-------- DATA TO PROCESS
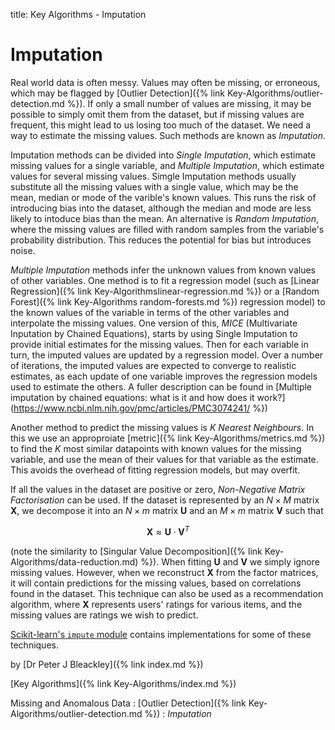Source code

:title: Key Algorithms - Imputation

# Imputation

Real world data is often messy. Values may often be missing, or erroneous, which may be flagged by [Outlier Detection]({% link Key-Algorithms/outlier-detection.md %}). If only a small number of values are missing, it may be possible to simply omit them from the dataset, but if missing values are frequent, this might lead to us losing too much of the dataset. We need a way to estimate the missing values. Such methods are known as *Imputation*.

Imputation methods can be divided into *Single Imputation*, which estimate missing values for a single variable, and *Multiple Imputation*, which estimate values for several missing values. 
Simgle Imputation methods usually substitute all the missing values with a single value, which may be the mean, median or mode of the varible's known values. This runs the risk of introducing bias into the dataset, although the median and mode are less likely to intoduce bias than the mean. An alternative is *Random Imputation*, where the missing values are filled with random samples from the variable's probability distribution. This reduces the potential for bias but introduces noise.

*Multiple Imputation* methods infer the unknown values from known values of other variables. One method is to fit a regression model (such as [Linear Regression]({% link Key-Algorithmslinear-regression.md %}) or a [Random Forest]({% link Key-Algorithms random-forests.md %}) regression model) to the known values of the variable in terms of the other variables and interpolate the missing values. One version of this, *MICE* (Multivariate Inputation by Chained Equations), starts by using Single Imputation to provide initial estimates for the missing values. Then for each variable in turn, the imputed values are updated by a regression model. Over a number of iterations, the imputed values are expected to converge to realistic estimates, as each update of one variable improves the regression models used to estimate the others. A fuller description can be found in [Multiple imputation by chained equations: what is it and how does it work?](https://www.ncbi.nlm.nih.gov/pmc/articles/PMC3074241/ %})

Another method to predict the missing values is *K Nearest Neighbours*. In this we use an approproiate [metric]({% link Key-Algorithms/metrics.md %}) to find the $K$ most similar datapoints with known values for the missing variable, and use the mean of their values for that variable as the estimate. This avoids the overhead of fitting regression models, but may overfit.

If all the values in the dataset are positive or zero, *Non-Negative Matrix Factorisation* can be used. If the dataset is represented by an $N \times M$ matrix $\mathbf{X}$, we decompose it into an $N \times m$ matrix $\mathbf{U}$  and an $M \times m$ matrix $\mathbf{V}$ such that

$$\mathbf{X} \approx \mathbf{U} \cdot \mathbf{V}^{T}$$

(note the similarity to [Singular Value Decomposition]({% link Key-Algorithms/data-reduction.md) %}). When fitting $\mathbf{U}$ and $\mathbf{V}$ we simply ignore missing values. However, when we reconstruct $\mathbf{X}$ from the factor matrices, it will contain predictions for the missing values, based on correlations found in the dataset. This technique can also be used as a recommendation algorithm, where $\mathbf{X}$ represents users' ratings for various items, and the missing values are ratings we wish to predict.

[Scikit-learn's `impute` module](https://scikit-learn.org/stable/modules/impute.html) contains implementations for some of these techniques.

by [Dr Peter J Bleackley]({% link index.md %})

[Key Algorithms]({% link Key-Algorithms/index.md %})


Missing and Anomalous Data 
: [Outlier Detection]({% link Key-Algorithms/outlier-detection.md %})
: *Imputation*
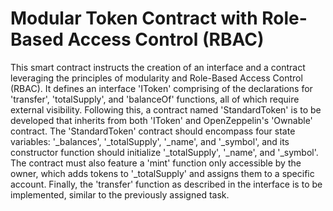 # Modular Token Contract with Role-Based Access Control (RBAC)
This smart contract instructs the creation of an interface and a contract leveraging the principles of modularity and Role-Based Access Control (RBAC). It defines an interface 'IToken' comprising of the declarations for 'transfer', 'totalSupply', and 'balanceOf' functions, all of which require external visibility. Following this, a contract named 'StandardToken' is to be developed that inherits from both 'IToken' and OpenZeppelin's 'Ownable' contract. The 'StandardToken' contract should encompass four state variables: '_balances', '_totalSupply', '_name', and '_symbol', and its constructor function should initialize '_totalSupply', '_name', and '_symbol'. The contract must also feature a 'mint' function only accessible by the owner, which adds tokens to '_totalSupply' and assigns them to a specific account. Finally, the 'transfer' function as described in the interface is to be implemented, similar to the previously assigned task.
----------------
• _WORK TO BE COMPLETED_: Pictures must be left out of the answer, which should be exactly the lines from the one holding "by [Dr Peter" through the last line of the entries above, both included; please add nothing.

• _ANSWER FOR THIS EXERCISE_:
by [Dr Peter J Bleackley]({% link index.md %})

[Key Algorithms]({% link Key-Algorithms/index.md %})


Missing and Anomalous Data 
: [Outlier Detection]({% link Key-Algorithms/outlier-detection.md %})
: *Imputation*
 # Modular Token Contract with Role-Based Access Control (RBAC)
This smart contract instructs the creation of an interface and a contract leveraging the principles of modularity and Role-Based Access Control (RBAC). It defines an interface 'IToken' comprising of the declarations for 'transfer', 'totalSupply', and 'balanceOf' functions, all of which require external visibility. Following this, a contract named 'StandardToken' is to be developed that inherits from both 'IToken' and OpenZeppelin's 'Ownable' contract. The 'StandardToken' contract should encompass four state variables: '_balances', '_totalSupply', '_name', and '_symbol', and its constructor function should initialize '_totalSupply', '_name', and '_symbol'. The contract must also feature a 'mint' function only accessible by the owner, which adds tokens to '_totalSupply' and assigns them to a specific account. Finally, the 'transfer' function as described in the interface is to be implemented, similar to the previously assigned task.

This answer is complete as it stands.